Sten Sandell / Johan Berthling / Paal Nilssen-Love

March 19, 2011

Face of Tokyo

PNL Records PNL004

Bennink/Puglisi/Glerum

LAIV

Bassesfere BS014

Putting new spins on the delicate art of the Jazz piano trio are these two ensembles which produce notable work with their approaches the situation. Instructively enough each trio operates with the similar variables: a dominant drum stylist is linked with a solidly inventive double bass player plus an exploratory piano soloist who is comfortable playing both inside and outside.
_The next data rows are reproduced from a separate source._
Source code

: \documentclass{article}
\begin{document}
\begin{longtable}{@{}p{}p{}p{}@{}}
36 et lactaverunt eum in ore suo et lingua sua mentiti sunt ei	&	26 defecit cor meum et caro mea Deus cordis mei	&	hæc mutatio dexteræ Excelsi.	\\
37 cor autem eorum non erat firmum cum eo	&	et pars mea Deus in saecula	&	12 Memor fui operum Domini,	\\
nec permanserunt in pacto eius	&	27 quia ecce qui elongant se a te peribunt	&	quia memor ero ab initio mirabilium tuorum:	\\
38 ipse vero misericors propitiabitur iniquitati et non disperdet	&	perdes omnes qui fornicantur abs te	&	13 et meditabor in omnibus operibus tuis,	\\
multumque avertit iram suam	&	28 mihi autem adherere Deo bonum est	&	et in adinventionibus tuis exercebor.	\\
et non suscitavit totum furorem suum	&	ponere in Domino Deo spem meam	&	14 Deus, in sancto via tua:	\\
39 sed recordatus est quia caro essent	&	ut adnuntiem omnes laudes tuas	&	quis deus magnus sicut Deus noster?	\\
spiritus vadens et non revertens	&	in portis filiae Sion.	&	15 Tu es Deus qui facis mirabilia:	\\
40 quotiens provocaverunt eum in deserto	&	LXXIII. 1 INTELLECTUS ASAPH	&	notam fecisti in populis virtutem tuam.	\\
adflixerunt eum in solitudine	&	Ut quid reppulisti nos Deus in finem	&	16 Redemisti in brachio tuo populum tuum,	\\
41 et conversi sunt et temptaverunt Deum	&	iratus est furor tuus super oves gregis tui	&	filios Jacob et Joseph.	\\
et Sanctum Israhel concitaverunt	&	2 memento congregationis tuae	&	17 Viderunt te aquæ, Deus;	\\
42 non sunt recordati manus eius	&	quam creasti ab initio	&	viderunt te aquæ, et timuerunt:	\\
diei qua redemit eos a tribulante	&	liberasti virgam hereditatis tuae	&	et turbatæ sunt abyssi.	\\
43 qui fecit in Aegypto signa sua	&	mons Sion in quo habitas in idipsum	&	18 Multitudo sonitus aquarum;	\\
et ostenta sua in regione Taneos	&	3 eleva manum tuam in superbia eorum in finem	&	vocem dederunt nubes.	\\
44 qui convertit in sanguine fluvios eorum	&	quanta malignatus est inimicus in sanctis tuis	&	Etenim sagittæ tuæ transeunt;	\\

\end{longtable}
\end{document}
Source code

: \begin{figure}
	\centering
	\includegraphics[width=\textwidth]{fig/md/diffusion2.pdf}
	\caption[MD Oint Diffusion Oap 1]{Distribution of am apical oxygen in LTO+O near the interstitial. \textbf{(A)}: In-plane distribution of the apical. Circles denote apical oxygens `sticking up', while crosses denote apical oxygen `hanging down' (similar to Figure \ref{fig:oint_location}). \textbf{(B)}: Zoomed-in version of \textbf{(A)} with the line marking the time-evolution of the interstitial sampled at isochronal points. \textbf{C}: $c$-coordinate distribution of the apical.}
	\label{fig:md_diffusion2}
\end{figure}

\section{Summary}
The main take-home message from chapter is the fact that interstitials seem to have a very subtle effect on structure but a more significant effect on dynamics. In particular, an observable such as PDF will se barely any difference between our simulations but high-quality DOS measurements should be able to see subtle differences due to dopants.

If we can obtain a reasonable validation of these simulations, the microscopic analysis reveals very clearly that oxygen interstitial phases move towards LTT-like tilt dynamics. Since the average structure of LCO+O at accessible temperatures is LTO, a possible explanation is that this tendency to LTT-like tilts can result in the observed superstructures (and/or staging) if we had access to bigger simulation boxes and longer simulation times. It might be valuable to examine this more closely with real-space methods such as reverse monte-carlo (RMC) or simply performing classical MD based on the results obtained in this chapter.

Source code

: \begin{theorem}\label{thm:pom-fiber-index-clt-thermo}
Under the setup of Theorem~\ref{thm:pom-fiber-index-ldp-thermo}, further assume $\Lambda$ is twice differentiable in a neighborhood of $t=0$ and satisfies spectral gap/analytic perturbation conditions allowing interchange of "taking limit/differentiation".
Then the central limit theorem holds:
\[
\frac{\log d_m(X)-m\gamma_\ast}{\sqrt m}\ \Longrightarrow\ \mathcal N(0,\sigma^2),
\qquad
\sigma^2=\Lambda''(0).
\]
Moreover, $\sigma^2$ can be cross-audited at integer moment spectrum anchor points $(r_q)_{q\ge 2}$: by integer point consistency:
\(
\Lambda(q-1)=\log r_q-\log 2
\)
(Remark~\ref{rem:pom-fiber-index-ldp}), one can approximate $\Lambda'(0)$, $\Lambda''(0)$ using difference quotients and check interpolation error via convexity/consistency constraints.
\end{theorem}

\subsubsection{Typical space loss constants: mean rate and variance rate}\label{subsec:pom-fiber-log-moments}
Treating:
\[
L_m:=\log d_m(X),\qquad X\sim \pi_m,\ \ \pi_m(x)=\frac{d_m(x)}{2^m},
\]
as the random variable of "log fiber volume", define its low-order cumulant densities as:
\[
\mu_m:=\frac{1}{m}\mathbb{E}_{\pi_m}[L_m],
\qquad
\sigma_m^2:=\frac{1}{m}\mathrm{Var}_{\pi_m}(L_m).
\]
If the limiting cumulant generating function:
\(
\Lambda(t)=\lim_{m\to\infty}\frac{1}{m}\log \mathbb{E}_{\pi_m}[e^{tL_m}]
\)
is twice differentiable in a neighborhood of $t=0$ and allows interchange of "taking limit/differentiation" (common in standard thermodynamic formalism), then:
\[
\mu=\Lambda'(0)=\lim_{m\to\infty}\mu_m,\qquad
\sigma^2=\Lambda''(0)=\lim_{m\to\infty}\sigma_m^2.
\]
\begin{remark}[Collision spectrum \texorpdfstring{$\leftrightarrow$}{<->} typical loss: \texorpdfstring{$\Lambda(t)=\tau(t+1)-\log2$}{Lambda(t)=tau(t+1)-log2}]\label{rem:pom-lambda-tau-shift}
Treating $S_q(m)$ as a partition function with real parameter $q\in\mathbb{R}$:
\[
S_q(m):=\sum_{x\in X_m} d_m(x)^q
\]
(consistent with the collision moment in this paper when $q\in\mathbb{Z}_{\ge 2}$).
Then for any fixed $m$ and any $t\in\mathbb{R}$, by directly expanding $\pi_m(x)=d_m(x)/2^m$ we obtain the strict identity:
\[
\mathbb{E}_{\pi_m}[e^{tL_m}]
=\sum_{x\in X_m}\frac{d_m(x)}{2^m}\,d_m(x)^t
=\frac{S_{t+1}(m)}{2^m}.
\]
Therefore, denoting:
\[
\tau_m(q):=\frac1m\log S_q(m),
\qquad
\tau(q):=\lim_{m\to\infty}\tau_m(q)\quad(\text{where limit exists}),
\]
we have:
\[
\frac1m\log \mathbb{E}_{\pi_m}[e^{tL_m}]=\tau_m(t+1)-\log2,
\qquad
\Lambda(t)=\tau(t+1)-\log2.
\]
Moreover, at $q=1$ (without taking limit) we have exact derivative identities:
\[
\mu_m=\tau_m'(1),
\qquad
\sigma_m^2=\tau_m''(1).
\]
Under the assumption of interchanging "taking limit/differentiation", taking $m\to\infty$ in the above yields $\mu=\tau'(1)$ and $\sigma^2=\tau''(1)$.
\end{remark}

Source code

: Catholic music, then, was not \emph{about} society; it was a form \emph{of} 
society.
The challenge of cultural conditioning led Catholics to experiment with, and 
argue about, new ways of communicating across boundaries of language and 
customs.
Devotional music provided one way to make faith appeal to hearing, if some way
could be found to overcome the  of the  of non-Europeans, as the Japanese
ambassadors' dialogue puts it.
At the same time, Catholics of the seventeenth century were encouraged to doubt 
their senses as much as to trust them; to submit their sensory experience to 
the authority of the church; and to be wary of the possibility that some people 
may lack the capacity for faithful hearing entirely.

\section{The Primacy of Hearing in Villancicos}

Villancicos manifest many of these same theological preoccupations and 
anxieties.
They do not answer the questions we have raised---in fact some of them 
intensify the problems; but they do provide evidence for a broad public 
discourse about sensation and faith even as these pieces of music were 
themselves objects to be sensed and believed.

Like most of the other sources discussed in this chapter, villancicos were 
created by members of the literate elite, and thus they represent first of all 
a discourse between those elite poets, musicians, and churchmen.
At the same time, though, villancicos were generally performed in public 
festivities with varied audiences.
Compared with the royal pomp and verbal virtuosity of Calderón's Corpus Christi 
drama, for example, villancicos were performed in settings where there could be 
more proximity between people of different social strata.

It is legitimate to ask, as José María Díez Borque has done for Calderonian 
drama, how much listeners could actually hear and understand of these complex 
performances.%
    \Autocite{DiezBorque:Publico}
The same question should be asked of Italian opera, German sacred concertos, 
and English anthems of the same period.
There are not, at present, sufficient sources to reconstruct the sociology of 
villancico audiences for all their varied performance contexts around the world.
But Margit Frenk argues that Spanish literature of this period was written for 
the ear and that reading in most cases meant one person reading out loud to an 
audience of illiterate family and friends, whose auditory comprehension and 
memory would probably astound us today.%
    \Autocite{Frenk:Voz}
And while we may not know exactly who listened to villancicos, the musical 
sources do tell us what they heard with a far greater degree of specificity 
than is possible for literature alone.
On Face of Tokyo, the veteran player is Swedish pianist Sten Sandell, who has been that country’s paramount experimental keyboardist since the 1980s, most prominently in bands with drummer Raymond Strid and saxophonist Mats Gustafsson. His cohorts are almost a generation younger. Bassist Johan Berthling, a fellow Swede, has partnered figures as diverse as Free Jazz saxophonist Fredrik Ljungkvist and microtonal guitarist Oren Ambarchi. Norwegian percussionist Paal Nilssen-Love is one of the busiest drummers in the world, in ensembles ranging from Atomic to Peter Brötzmann’s Tentet. The ratio is reversed on LAIV. Here drummer Han Bennink, from the Netherlands is the old hand, having worked with most important figure in Free Jazz since the mid-1960s, including Brötzmann and is best-known for his long-time membership in the ICP Orchestra. Another Amsterdam-based ICP member – though a bit younger than the drummer – is bassist Ernst Glerum, who has also partnered Bennink in many combos. The youngest member here is Bologna-based pianist Fabrizio Puglisi, member of the Bassesfere Collective, who has worked with everyone from ICP cellist Tristan Honsinger to Italian drummer Zeno De Rossi’s different bands.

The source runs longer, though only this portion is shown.